As a spiritual leader who doesn’t read the Bible literally, I find it to be a useful source for inspiration and reflection. Sometimes, even the passages I find most troubling can be a source for moral discernment, especially when I approach them with the aid of reason and human experience.
Rosh Hashanah, the Jewish New Year, is a time to take stock, to make amends, and to begin anew. Part of the tradition includes reading the stories of the banishing of Hagar and Ishmael into the wilderness (Genesis 21) and the binding of Isaac as a sacrifice to God (Genesis 22). In both cases, a child is being put in harm’s way by the very adults whose role is to protect them. However, when I read these passages together and in light of the movements of the holiday, the following emerges as a possible understanding. Sarah is overcome by jealousy, abuses her privileged status, and casts out her handmaiden Hagar and her child Ishmael (Abraham’s son). She is willing to sacrifice their lives. In the very next passage, it is now Sarah’s son, Isaac, whose life is at stake. She is terrified and may now be able to see her own terrible role in disregarding the life of a human child, someone’s cherished son. We have two adjacent stories that invite us to see ourselves as characters in the story and to ask questions connected to our own lives.

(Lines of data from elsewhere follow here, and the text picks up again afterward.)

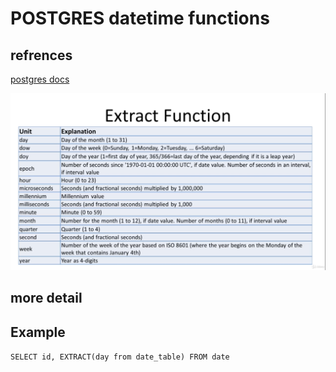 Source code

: # POSTGRES datetime functions

## **refrences**

[postgres docs](https://www.postgresql.org/docs/current/functions-datetime.html#FUNCTIONS-DATETIME-TABLE)

![postgres functions table](./IMG/functions.png)


## **more detail**

## **Example**

`SELECT id, EXTRACT(day from date_table) FROM date`
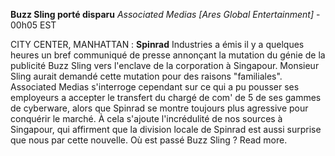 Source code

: ﻿**Buzz Sling porté disparu**
*Associated Medias [Ares Global Entertainment]* - 00h05 EST

CITY CENTER, MANHATTAN : **Spinrad** Industries a émis il y a quelques heures un bref communiqué de presse annonçant la mutation du génie de la publicité Buzz Sling vers l'enclave de la corporation à Singapour. Monsieur Sling aurait demandé cette mutation pour des raisons "familiales". Associated Medias s'interroge cependant sur ce qui a pu pousser ses employeurs a accepter le transfert du chargé de com' de 5 de ses gammes de cyberware, alors que Spinrad se montre toujours plus agressive pour conquérir le marché. À cela s'ajoute l'incrédulité de nos sources à Singapour, qui affirment que la division locale de Spinrad est aussi surprise que nous par cette nouvelle.
Où est passé Buzz Sling ? Read more.
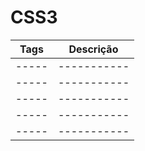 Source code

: # CSS3

Tags | Descrição 
-----|-----------
-----|-----------
-----|-----------
-----|-----------
-----|-----------
-----|-----------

“When have we been Sarah, and allowed our greed to make destructive choices only to later realize our failing?” And, “What are the steps we can proactively take to make amends and to lead to reconciliation?”
“When have we been Hagar, Ishmael, or Isaac, and forced to carry a burden, a grief, a traumatic experience by another?” And, “How can we move to a place of letting go, of forgiveness?”
“What about Abraham? When have we been asked to make a sacrifice? Did it turn out to be worthy of the cost? What did we learn? What would we do differently knowing what we now know?”
“Where is God found in the troubling event in your life? What side would be considered to represent the “best” of humanity? Does it turn out to be justice, judgment, loyalty, or compassion? What turns out to be worthy of ultimate allegiance in your story?”
While these family dramas are painful to read and to hear, they speak a truth that many find unspeakable. This is important. It is only when we are willing to come face to face with our most costly mistakes and missteps that we can make different, life-affirming choices that lead to healing and reconciliation.
The invitation of the Jewish High Holidays (the ten days between Rosh Hashanah and Yom Kippur) is to hold a mirror up to our lives and to have the courage to look at where we are adding to the beauty of creation and where we are being destructive. Human beings are capable of making both choices. This annual spiritual check-up provides us with practice, so every year we can get better at seeing the reflection of our lives more clearly and make wiser, more loving, more compassionate choices.
May your thoughts, words, and deeds make it a sweet New Year!